A number of protests across the country took place over the weekend, in which participants argued against stay-in-place orders meant to slow the spread of the coronavirus, and in favor of “reopening the economy” as pushed by President Donald Trump.

Such calls for a quick “reopening” contradict what health experts have said is feasible at this time, particularly because there aren’t enough testing kits across the nation to determine which states are able to move in that direction.

Asked on Monday morning about the issue of ending stay-in-place orders, Anthony Fauci, Director of the National Institute of Allergy and Infectious Diseases and a member of Trump’s coronavirus task force, suggested that even if social distancing standards were relaxed, it wouldn’t restore the health of the economy as some protesters have implied it would.

Asked by “Good Morning America” host George Stephanopoulos to respond to the protests, Fauci tried to show sympathy for their cause while also noting how their goals couldn’t be achieved without controlling the virus first.

“The message is that clearly this is something that is hurting, from the standpoint of economics and the standpoint of things that have nothing to do with the virus. But unless we get the virus under control, the real recovery economically is not going to happen,” Fauci said.

“Reopening the economy” came with risks, Fauci said, and little possibility of big rewards.

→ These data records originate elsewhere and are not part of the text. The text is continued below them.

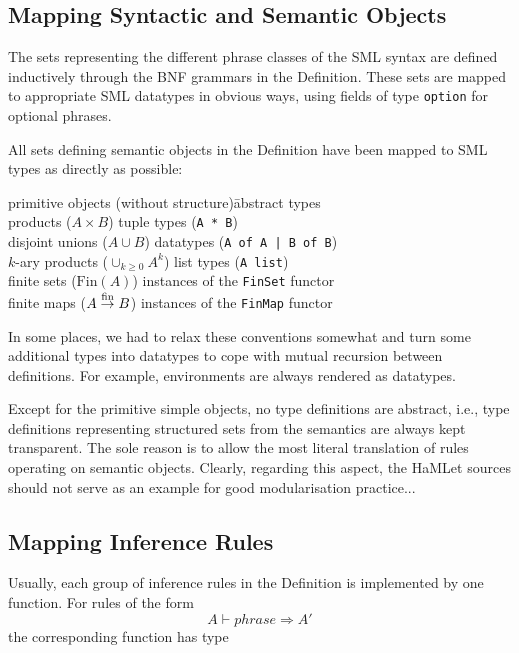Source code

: \documentclass[twoside,titlepage]{article}
\begin{document}
\subsection{Mapping Syntactic and Semantic Objects}
\label{mapping}

The sets representing the different phrase classes of the SML syntax are defined inductively through the BNF grammars in the Definition. These sets are mapped to appropriate SML datatypes in obvious ways, using fields of type {\tt option} for optional phrases.

All sets defining semantic objects in the Definition have been mapped to SML types as directly as possible:

\begin{quoting}
\begin{tabbing}
primitive objects (without structure)\qquad\= abstract types \\
products ($A \times B$)			\> tuple types ({\tt A * B}) \\
disjoint unions ($A \cup B$)		\> datatypes ({\tt A of A | B of B}) \\
$k$-ary products ($\cup_{k\geq0} A^k$)	\> list types ({\tt A list}) \\
finite sets ($\mbox{Fin}(A)$)		\> instances of the {\tt FinSet} functor \\
finite maps ($A \stackrel{\mbox{\scriptsize fin}}{\rightarrow} B$)		\> instances of the {\tt FinMap} functor
\end{tabbing}
\end{quoting}

In some places, we had to relax these conventions somewhat and turn some additional types into datatypes to cope with mutual recursion between definitions. For example, environments are always rendered as datatypes.

Except for the primitive simple objects, no type definitions are abstract, i.e., type definitions representing structured sets from the semantics are always kept transparent. The sole reason is to allow the most literal translation of rules operating on semantic objects. Clearly, regarding this aspect, the HaMLet sources should not serve as an example for good modularisation practice...


\subsection{Mapping Inference Rules}
\label{mappingrules}

Usually, each group of inference rules in the Definition is implemented by one function. For rules of the form
%
\begin{displaymath}
A \vdash \mathit{phrase} \Rightarrow A'
\end{displaymath}
%
the corresponding function has type
\end{document}
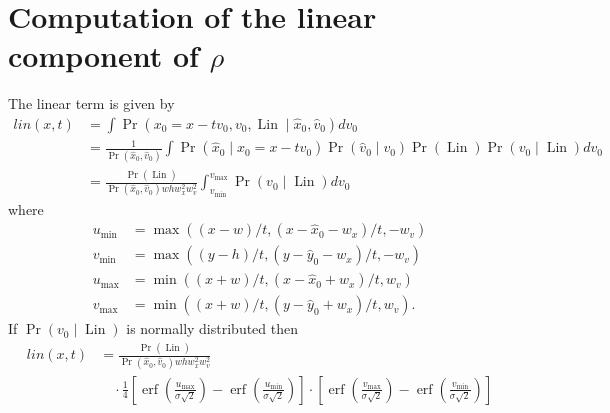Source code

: \documentclass[12pt]{amsart}
\DeclareMathOperator{\Lin}{Lin}
\DeclareMathOperator{\erf}{erf}
\begin{document}
\section{Computation of the linear component of $\rho$}
The linear term is given by
\begin{align*}
	lin(x,t) &= \int \Pr( x_0 = x-t v_0, v_0, \Lin \mid \hat{x}_0, \hat{v}_0 ) dv_0 \\
	&= \frac{1}{ \Pr( \hat{x}_0, \hat{v}_0 ) } \int \Pr( \hat{x}_0 \mid x_0 = x-tv_0 ) \Pr( \hat{v}_0 \mid v_0 ) \Pr( \Lin ) \Pr( v_0 \mid \Lin)  dv_0 \\
	&= \frac{ \Pr(\Lin) }{ \Pr( \hat{x}_0 , \hat{v}_0 ) wh w_x^2 w_v^2 } \int_{v_{\min}}^{v_{\max}} \Pr(v_0 \mid \Lin ) dv_0
\end{align*}
where
\begin{align*}
	u_{\min} &= \max( (x-w)/t, (x-\hat{x}_0-w_x)/t, -w_v ) \\
	v_{\min} &= \max( (y-h)/t, (y-\hat{y}_0-w_x)/t, -w_v ) \\
	u_{\max} &=\min( (x+w)/t, (x-\hat{x}_0+w_x)/t, w_v ) \\
	v_{\max} &=\min( (x+w)/t, (y-\hat{y}_0+w_x)/t, w_v ).
\end{align*}
If $\Pr( v_0 \mid \Lin)$ is normally distributed then
\begin{align*}
	lin(x,t) &= \frac{ \Pr(\Lin) }{ \Pr( \hat{x}_0 , \hat{v}_0 ) wh w_x^2 w_v^2 } \\
	& \quad \cdot \frac{1}{4} \left[ \erf \left( \frac{ u_{\max} }{ \sigma \sqrt{2} } \right) - \erf \left( \frac{ u_{\min} }{ \sigma \sqrt{2} } \right) \right]
	\cdot \left[ \erf \left( \frac{ v_{\max} }{ \sigma \sqrt{2} } \right) - \erf \left( \frac{ v_{\min} }{ \sigma \sqrt{2} } \right) \right]
\end{align*}
\end{document}
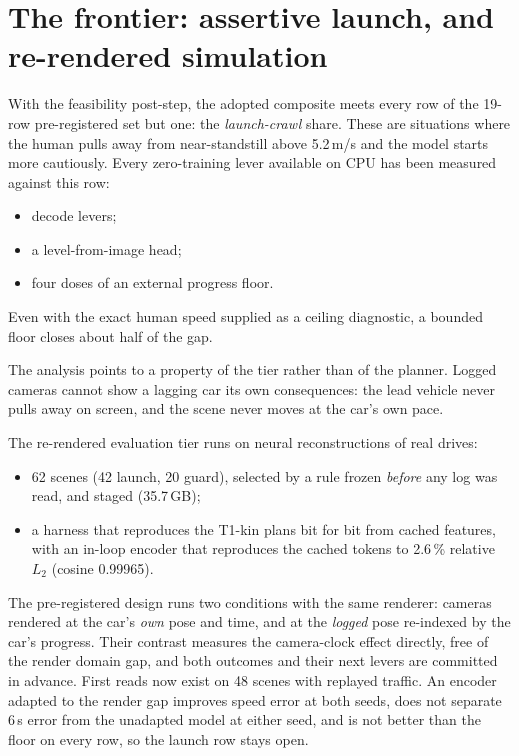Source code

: \documentclass[10pt,twocolumn]{article}
\makeatletter
\theoremstyle{remark}
\renewcommand\paragraph{\@startsection{paragraph}{4}{\z@}{1.6ex \@plus .5ex \@minus .2ex}{-1em}{\normalfont\normalsize\bfseries}}
\makeatother
\begin{document}
\section{The frontier: assertive launch, and re-rendered simulation}\label{sec:frontier}
With the feasibility post-step, the adopted composite meets every row of the 19-row pre-registered set but one: the \emph{launch-crawl}
share. These are situations where the human pulls away from near-standstill above 5.2\,m/s and the model starts more cautiously.
Every zero-training lever available on CPU has been measured against this row:
\begin{itemize}
  \item decode levers;
  \item a level-from-image head;
  \item four doses of an external progress floor.
\end{itemize}
Even with the exact human speed supplied as a ceiling diagnostic, a bounded floor closes about half of the gap.

The analysis points to a property of the tier rather than of the planner. Logged cameras cannot show a lagging car its own
consequences: the lead vehicle never pulls away on screen, and the scene never moves at the car's own pace.

\paragraph{T2 re-perception.} The re-rendered evaluation tier runs on neural reconstructions of real drives:
\begin{itemize}
  \item 62 scenes (42 launch, 20 guard), selected by a rule frozen \emph{before} any log was read, and staged (35.7\,GB);
  \item a harness that reproduces the T1-kin plans bit for bit from cached features, with an in-loop encoder that reproduces the
        cached tokens to 2.6\,\% relative $L_2$ (cosine 0.99965).
\end{itemize}
The pre-registered design runs two conditions with the same renderer: cameras rendered at the car's \emph{own} pose and time, and at
the \emph{logged} pose re-indexed by the car's progress. Their contrast measures the camera-clock effect directly, free of the
render domain gap, and both outcomes and their next levers are committed in advance. First reads now exist on 48 scenes with replayed
traffic. An encoder adapted to the render gap improves speed error at both seeds, does not separate 6\,s error from the unadapted model at
either seed, and is not better than the floor on every row, so the launch row stays open.
\end{document}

“If you jump the gun, and you go into a situation where you have a big spike, you’re going to set yourself back,” Fauci explained. “So as painful as it is to go by the careful guidelines of gradually phasing into a reopening, it’s going to backfire if you don’t.”

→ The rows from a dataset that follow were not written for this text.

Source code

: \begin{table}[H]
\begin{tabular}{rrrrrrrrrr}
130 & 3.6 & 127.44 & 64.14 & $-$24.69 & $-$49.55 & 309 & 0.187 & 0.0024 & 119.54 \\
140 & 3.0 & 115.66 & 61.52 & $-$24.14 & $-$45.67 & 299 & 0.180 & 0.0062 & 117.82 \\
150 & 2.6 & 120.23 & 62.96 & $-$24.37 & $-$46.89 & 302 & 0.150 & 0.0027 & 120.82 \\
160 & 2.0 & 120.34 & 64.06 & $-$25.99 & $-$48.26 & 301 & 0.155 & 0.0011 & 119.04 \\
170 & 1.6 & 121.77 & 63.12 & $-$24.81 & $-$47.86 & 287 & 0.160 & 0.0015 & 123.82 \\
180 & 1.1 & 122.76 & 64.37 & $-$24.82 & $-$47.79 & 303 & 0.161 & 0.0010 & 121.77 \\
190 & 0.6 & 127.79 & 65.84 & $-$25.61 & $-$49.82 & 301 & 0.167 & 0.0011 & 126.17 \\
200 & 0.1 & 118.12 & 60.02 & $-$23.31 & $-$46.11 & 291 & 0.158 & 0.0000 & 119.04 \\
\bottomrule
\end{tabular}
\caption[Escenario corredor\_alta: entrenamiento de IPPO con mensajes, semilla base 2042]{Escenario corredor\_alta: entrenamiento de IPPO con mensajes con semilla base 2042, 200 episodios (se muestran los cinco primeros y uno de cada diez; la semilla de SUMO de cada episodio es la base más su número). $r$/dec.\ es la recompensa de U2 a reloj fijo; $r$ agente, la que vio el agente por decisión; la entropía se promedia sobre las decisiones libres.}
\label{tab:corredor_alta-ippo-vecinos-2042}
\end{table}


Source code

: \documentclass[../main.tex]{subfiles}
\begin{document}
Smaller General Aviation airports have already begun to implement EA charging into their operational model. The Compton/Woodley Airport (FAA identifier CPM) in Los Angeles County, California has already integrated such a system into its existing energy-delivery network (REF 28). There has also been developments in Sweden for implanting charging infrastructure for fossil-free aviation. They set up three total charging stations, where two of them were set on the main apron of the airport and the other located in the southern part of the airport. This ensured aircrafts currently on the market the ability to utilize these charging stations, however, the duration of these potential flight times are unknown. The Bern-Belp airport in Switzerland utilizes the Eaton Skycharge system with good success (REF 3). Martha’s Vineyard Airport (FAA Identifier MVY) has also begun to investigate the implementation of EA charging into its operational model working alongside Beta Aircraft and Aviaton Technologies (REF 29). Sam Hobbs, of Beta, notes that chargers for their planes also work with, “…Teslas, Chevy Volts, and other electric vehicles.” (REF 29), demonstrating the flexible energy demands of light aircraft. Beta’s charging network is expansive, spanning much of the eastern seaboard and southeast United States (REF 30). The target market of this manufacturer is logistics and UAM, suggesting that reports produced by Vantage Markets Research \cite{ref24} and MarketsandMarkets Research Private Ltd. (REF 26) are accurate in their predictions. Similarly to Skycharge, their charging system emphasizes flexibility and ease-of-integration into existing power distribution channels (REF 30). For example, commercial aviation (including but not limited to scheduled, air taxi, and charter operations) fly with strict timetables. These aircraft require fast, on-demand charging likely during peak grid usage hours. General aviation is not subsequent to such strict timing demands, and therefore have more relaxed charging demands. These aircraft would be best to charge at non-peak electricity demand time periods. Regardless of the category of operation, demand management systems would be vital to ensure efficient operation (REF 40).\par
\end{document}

The push to end stay-in-place orders issued out by most state governors is one that has the apparent approval of the Trump administration — Trump himself urged several citizens last week to “liberate” their states from such orders, in defiance of his own recommendations on how to transition — but it’s a cause that even a number of economists say isn’t a good idea to pursue.

New York Times opinion columnist Paul Krugman wrote last week that economists tend to listen to experts from other fields of study rather than rely on their own instincts alone.

“Serious economists know what they don’t know — they recognize and respect experts from other disciplines,” he wrote, adding that, in his opinion, the push to “reopen” the economy is coming from “cranks and cronies.”

Trump may in fact be motivated by other factors, including political ones, in his push to end stay-in-place orders. Sources with knowledge of the president’s thoughts and conversations in recent weeks have described how Trump is eager to “reopen” things in order to still appear strong politically on the issue of the economy in the run-up to the 2020 presidential election.

But Americans overall are skeptical about prematurely ending stay-in-place orders. According to a recent NBC News/Wall Street Journal poll, 58 percent of Americans are concerned that efforts to “reopen the economy” might be too fast, while only 32 percent believe the opposite, that efforts to do so may be too slow in coming about.